Housing Secretary Jack Kemp, an open mouth in a closed-mouth administration, stirred real animosity in the upper reaches of the Bush hierarchy only when he challenged the decision by New York Republicans to put pragmatism first in picking their nominee for governor.
Kemp encountered a little flak from the administration by publicly differing from President Bush's stands on the Baltics and the budget. But that was nothing compared to expressions of resentment over his criticism of political unknown Pierre Rinfret to oppose the formidable Gov. Mario Cuomo's bid for a third term.
Kemp's complaint that Rinfret had been trashing the Reagan economic heritage won him no sympathy from the Republican high command. ''Jack's talking about ideology, and a campaign against Cuomo should have nothing to do with ideology,'' a Republican politician high in the Bush counsels explained to us. ''We're just trying to cut down Cuomo a little and stop the Democrats from taking over the state Senate.''
To say that ideology has nothing to do with running against the leader of the Democratic left is a reversion to form for the GOP. For most of the past half century, Democrats have been more ideological (and successful) than Republicans. The GOP's step away from pragmatism under first Barry Goldwater and later Ronald Reagan looks aberrational. After the Reagan Revolution brought them to parity with the Democrats, Republicans have turned to less ideological candidates nationwide.
That was true in New York, where volunteers to run into the Cuomo juggernaut were in understandably short supply. Willing to make the plunge was New York University Dean Herbert London, the choice of the Conservative Party. But state Sen. Roy Goodman, a Manhattan liberal emerging as kingmaker, vetoed London and unveiled Rinfret.
Rinfret is dynamic, charming and a self-made millionaire who built his economic consulting firm from scratch. But since advising the Nixon White House two decades ago, his ties with the GOP have so atrophied that records show he has not voted in party primaries or even registered as a Republican. Party loyalty, as with economic philosophy, always has been eclectic for Rinfret.
So why pick him? The answer that he brings $500,000 of his own money to the game fails on two counts: 1) That's chicken feed in Empire State politics; 2) Rinfret has downsized the number to $100,000.
The real reason is that Goodman is described by a state party leader as ''maniacal'' in fear that the horde of abortion rights female Democratic candidates will use the abortion issue to defeat antiabortion male Republican incumbents and win control of the state Senate. Pro-choice Rinfret passed Goodman's litmus test; pro-life London failed it.
Kemp, who no longer votes in New York since his retirement from Congress, could not keep quiet about it.
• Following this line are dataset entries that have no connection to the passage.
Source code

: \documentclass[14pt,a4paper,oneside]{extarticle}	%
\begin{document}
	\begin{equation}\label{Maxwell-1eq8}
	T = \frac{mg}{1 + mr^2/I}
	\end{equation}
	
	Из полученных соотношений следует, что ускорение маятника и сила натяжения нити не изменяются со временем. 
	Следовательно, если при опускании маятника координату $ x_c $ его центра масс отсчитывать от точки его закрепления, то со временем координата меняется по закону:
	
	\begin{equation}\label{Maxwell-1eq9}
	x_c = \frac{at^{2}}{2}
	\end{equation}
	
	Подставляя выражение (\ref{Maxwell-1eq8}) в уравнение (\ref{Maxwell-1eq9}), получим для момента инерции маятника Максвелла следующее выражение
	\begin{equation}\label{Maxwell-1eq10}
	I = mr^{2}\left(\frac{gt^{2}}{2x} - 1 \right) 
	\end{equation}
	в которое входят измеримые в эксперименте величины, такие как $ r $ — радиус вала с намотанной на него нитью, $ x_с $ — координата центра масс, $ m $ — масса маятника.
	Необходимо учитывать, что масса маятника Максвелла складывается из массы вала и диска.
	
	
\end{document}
He called the state party's official stand for abortion rights ''a shame'' and ''sad'' and allowed that Rinfret's attacks on the Reagan economic record made it easier for him to support London.
No greater heresy could have been committed by a Bush Cabinet member. ''If he had any guts,'' New York political operative Rich Bond, a longtime Bush insider, told an associate, ''he'd have run for governor himself'' -- a reference to Kemp's refusal in 1982 to seek the then-open governorship, which was won by Cuomo.
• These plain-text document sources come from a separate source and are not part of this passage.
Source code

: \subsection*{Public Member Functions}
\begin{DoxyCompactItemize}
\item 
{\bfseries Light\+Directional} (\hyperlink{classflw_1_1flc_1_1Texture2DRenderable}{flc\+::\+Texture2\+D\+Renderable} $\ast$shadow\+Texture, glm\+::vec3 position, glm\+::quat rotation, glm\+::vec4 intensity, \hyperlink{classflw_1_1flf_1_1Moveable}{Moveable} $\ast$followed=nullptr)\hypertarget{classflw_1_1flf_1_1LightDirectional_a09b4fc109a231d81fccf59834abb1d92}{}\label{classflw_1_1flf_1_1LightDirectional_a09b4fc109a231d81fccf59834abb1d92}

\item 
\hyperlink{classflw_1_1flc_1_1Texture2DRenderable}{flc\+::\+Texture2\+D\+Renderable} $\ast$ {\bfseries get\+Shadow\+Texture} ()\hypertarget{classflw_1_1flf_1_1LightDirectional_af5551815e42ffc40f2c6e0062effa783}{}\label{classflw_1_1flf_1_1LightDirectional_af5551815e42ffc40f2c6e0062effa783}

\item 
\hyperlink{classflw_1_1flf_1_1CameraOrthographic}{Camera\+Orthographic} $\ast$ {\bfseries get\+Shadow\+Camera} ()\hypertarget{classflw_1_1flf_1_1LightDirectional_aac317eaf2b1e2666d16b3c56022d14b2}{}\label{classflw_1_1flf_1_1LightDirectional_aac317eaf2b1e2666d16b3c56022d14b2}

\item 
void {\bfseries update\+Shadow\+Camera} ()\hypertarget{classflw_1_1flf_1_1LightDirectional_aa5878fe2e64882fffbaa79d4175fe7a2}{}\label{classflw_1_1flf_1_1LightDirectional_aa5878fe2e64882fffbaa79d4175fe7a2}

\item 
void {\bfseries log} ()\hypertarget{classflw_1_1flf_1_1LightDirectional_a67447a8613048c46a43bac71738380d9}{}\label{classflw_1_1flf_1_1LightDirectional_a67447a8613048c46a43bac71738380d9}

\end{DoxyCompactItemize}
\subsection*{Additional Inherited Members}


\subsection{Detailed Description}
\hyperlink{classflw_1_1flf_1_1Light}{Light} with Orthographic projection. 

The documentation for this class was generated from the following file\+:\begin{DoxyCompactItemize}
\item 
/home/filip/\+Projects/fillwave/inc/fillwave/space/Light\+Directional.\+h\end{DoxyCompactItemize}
Ed Rogers, newly installed as White House political operative, telephoned Rinfret to assure him of the president's support. Kemp was urged by a presidential aide to follow Bush's path. Faithful Kempites, old comrades-in-arms from the House and doughty veterans of his failed presidential campaign, sadly shook their heads that their leader had gone off the tracks. Among Republican politicians in Washington that we contacted, only New Right activist Paul Weyrich approved Kemp's course.
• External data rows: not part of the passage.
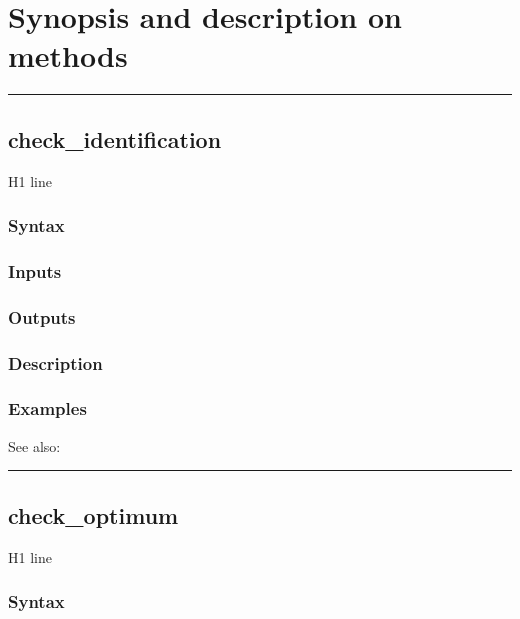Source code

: \documentclass[letterpaper,10pt,english]{sphinxmanual}
\begin{document}
\section{Synopsis and description on methods}
\label{classes/models/@rfvar/rfvar:synopsis-and-description-on-methods}

\bigskip\hrule{}\bigskip



\subsection{check\_identification}
\label{classes/models/@rfvar/rfvar:id1}\label{classes/models/@rfvar/rfvar:check-identification}
H1 line


\subsubsection{Syntax}
\label{classes/models/@rfvar/rfvar:syntax}

\subsubsection{Inputs}
\label{classes/models/@rfvar/rfvar:inputs}

\subsubsection{Outputs}
\label{classes/models/@rfvar/rfvar:outputs}

\subsubsection{Description}
\label{classes/models/@rfvar/rfvar:description}

\subsubsection{Examples}
\label{classes/models/@rfvar/rfvar:examples}
See also:


\bigskip\hrule{}\bigskip



\subsection{check\_optimum}
\label{classes/models/@rfvar/rfvar:check-optimum}\label{classes/models/@rfvar/rfvar:id2}
H1 line


\subsubsection{Syntax}
\label{classes/models/@rfvar/rfvar:id3}
\end{document}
Lawrence Kudlow, a former Reagan administration official and current New York GOP vice chairman, has been trying to arrange a Rinfret-Kemp peace parley (while talking Rinfret into trashing an insulting personal letter to Kemp). The real Republican hope, however, is that Kemp will just shut up.
''I can't figure out what Jack is up to,'' one Bush aide told us, adding, in a more sinister tone, that ''it sounds like he is pursuing a personal agenda.'' The difficulty of understanding anybody guided by ideology suggests a party galloping away from the Reagan victory formula and back to the comforts of pragmatism.